CBC In Depth
Where the parties stand
CBC News Online | Updated June 28, 2005

Canada's political parties have their official positions on the issue of same-sex marriage, but within each party, members are breaking from the party line.

Here's a look at the parties' positions, what their leaders have said, and what dissenters within the party are saying.

The Liberals say...

Paul Martin
(CP Photo/Fred Chartrand)

"Put simply, we must always remember that separate but equal is not equal."
– Paul Martin, Feb. 16, 2005.

Real Audio runs 24:47

Text: Martin's speech
CBC does not endorse and is not responsible for the content of external sites. Links will open in new window.

"Respecting our diversity includes ensuring we respect basic human rights for all, including gays and lesbians.

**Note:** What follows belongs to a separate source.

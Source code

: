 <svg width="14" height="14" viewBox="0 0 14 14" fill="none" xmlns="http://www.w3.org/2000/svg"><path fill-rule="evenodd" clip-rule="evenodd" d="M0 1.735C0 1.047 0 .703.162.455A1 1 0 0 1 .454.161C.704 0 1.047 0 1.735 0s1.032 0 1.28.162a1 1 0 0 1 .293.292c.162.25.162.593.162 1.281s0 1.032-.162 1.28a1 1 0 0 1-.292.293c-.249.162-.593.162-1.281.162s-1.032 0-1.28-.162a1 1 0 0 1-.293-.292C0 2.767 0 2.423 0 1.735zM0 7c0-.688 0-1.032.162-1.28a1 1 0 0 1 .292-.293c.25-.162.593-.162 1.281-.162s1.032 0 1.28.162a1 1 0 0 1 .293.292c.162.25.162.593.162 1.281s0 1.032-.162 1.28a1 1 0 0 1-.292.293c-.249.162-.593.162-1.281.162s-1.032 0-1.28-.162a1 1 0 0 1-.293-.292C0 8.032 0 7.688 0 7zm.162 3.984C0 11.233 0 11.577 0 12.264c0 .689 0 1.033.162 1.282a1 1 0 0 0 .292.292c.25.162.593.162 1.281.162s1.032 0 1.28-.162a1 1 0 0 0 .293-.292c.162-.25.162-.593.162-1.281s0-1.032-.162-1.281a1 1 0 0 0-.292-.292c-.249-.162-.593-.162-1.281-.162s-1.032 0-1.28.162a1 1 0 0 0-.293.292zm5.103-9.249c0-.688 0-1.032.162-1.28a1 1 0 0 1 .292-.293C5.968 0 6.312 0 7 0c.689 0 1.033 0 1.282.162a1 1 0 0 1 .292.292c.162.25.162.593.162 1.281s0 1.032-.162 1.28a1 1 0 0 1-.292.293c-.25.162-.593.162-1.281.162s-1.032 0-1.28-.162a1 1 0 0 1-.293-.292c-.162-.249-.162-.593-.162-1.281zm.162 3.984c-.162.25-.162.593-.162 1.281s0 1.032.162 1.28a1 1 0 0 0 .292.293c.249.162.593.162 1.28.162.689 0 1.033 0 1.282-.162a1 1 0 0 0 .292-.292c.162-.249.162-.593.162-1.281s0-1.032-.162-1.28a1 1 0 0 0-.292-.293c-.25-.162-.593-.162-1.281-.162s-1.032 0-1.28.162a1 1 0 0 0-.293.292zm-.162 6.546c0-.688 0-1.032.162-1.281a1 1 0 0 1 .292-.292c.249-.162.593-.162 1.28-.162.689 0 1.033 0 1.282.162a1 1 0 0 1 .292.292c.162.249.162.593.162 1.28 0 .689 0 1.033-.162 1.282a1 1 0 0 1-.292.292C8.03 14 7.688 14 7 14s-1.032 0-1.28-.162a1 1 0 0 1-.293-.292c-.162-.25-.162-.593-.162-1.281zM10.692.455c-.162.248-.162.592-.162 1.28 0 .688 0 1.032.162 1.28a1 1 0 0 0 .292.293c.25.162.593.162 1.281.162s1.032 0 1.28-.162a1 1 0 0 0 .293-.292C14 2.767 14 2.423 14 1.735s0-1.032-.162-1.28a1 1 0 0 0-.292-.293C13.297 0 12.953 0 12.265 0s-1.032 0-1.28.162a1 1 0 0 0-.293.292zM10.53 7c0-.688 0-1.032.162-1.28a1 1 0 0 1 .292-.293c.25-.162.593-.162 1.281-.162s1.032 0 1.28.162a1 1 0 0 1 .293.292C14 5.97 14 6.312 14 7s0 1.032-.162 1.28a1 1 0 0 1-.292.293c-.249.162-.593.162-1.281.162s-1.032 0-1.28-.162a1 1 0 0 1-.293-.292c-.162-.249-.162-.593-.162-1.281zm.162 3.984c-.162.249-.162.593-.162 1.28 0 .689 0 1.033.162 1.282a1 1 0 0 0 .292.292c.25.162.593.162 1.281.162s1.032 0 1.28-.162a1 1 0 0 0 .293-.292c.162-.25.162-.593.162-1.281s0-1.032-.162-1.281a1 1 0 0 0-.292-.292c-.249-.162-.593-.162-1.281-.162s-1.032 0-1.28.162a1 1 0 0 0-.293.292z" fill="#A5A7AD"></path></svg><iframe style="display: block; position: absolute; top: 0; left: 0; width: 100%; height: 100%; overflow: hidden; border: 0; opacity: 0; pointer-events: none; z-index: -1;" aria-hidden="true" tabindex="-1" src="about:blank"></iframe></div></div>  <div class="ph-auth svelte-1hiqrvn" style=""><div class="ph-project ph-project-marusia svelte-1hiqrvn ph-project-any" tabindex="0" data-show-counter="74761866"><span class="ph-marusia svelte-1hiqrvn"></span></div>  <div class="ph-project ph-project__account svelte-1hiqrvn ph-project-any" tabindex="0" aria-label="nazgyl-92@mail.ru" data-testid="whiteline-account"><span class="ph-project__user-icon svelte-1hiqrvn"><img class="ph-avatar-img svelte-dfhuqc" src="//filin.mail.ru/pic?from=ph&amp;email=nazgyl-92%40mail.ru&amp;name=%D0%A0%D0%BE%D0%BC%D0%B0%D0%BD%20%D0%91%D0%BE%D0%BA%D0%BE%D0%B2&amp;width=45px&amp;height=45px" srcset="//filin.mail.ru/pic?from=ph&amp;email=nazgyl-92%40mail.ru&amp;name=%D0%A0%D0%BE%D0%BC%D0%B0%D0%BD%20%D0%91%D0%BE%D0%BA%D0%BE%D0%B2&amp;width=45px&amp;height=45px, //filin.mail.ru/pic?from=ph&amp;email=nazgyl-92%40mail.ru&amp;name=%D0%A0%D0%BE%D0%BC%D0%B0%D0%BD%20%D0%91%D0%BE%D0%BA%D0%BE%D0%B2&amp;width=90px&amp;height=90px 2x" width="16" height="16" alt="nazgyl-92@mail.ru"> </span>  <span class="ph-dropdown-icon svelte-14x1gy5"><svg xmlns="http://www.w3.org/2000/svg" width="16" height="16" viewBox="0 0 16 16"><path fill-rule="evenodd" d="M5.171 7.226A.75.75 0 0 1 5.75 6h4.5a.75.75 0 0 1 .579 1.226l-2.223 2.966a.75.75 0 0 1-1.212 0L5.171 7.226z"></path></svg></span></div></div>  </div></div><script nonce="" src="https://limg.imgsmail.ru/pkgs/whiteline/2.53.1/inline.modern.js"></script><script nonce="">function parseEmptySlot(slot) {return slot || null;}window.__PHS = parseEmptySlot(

To that end, we have referred legislation outlining a progressive stance on same-sex marriage to the Supreme Court of Canada for its opinion on whether the proposed legislation respects the Canadian Charter of Rights and Freedoms. We will not invoke the "notwithstanding clause" of the Charter to deny equal rights, nor will we obligate religious institutions to conduct marriage ceremonies that contravene their own beliefs and practices." - party platform

"It doesn't seem to have troubled Mr. Harper about any other votes in the past in which he's asked for and voted together with the Bloc, so why should this suddenly be an issue about legitimacy?" - Justice Minister Irwin Cotler, June 27, 2005

Their leader says:

"Canada is a nation of minorities, and we cannot take away the Charter of Rights. It is so fundamental." - Paul Martin, June 23, 2004.

Dissenting voices:

"I'm not going to say publicly what I'm going to do. I first owe it to the church leaders to meet with them and then I owe it to the prime minister to meet with him before I make any public statement.'' - Natural Resources Minister John Efford, Dec. 13, 2004.

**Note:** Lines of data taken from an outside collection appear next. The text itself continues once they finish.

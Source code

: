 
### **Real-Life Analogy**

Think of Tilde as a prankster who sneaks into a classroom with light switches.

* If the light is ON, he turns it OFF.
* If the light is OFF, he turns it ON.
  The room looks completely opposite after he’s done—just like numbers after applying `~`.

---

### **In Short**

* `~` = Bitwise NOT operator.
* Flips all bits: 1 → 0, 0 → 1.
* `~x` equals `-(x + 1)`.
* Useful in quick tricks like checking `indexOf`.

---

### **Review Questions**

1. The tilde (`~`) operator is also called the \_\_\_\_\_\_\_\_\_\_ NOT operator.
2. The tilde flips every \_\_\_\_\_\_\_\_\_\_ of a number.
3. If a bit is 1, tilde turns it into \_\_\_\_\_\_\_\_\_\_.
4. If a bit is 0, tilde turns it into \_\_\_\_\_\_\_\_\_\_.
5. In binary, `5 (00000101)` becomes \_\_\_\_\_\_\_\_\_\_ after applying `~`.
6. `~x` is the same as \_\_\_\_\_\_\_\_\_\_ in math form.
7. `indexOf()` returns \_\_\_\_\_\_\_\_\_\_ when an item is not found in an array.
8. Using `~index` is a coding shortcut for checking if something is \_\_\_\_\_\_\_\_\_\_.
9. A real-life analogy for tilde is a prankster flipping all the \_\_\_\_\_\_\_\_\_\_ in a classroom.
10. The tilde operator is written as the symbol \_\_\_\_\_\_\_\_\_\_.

"If you're going to throw open the definition of marriage so you destroy it in essence, how do you know you can ever draw the line any place? If I want two or three wives and want that considered legal marriage, who are you to tell me I can't do that?" - Ontario MP Pat O'Brien, May 10, 2003.

The Conservatives say...

Stephen Harper
(CP Photo/Fred Chartrand)

"Fundamental human rights are not a magician's hat from which new rabbits can constantly be pulled... Same-sex marriage is not a human right."
– Stephen Harper, Feb. 16, 2005.

Real Audio runs 53:05

"The Conservative party will fight to give a greater voice to Parliament. We will ensure that issues like marriage are decided by Parliament, not the courts." - Party website.

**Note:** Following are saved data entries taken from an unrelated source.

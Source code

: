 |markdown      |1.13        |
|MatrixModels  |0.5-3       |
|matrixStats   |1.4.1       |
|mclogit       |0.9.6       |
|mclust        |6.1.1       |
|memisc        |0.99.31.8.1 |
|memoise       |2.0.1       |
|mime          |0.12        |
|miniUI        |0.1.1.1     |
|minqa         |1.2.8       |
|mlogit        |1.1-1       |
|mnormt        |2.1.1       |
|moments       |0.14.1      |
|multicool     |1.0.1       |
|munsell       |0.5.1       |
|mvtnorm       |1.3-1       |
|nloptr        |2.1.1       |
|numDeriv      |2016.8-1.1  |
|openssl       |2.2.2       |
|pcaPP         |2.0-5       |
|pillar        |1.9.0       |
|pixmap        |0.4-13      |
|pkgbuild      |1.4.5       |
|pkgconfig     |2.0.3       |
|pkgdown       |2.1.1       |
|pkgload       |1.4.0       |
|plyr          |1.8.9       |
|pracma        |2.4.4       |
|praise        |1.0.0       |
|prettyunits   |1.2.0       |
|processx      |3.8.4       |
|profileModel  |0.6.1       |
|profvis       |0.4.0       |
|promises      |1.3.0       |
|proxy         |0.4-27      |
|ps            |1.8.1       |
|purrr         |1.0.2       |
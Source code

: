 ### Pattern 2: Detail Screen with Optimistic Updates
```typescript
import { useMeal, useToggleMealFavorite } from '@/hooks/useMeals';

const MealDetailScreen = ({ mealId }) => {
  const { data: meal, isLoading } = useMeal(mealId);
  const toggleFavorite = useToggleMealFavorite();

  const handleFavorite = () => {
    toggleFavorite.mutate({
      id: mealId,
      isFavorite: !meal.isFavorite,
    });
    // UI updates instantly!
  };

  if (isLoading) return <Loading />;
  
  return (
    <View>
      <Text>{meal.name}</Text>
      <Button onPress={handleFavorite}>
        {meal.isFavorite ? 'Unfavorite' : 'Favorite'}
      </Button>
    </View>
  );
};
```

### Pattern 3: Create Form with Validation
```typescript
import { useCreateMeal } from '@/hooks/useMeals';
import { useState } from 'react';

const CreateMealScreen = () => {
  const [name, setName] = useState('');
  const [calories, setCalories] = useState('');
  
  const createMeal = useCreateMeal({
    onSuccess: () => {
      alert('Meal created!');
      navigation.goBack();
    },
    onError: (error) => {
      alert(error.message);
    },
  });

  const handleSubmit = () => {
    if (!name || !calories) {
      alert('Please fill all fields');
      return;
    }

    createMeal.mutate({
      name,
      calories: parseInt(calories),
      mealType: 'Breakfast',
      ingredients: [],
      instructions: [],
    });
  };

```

"Paul Martin wants to impose same-sex marriage. Stephen Harper believes in traditional marriage. We'd like to know where you stand." - party ads run in ethnic newspapers across Canada in January 2005.

What their leader says:

"It's a question for Parliament to decide: Does it want the traditional definition of marriage, or does it want to change that definition?" - Stephen Harper, Dec. 16, 2004.

"I've taken a position with the backing of the majority of caucus and party members. I fully expect that any member of the party who disagrees with that position will become a media star." - Stephen Harper, Jan. 24, 2005.

"Because it's being passed with the support of the Bloc, I think it will lack legitimacy with most Canadians." - Stephen Harper, June 27, 2005.

Dissenting voices:

"I'm in support of same-sex marriage. I respect the right of churches to do what they believe is right according to their principles." - Ontario MP Belinda Stronach, Dec. 5, 2004.

The NDP says...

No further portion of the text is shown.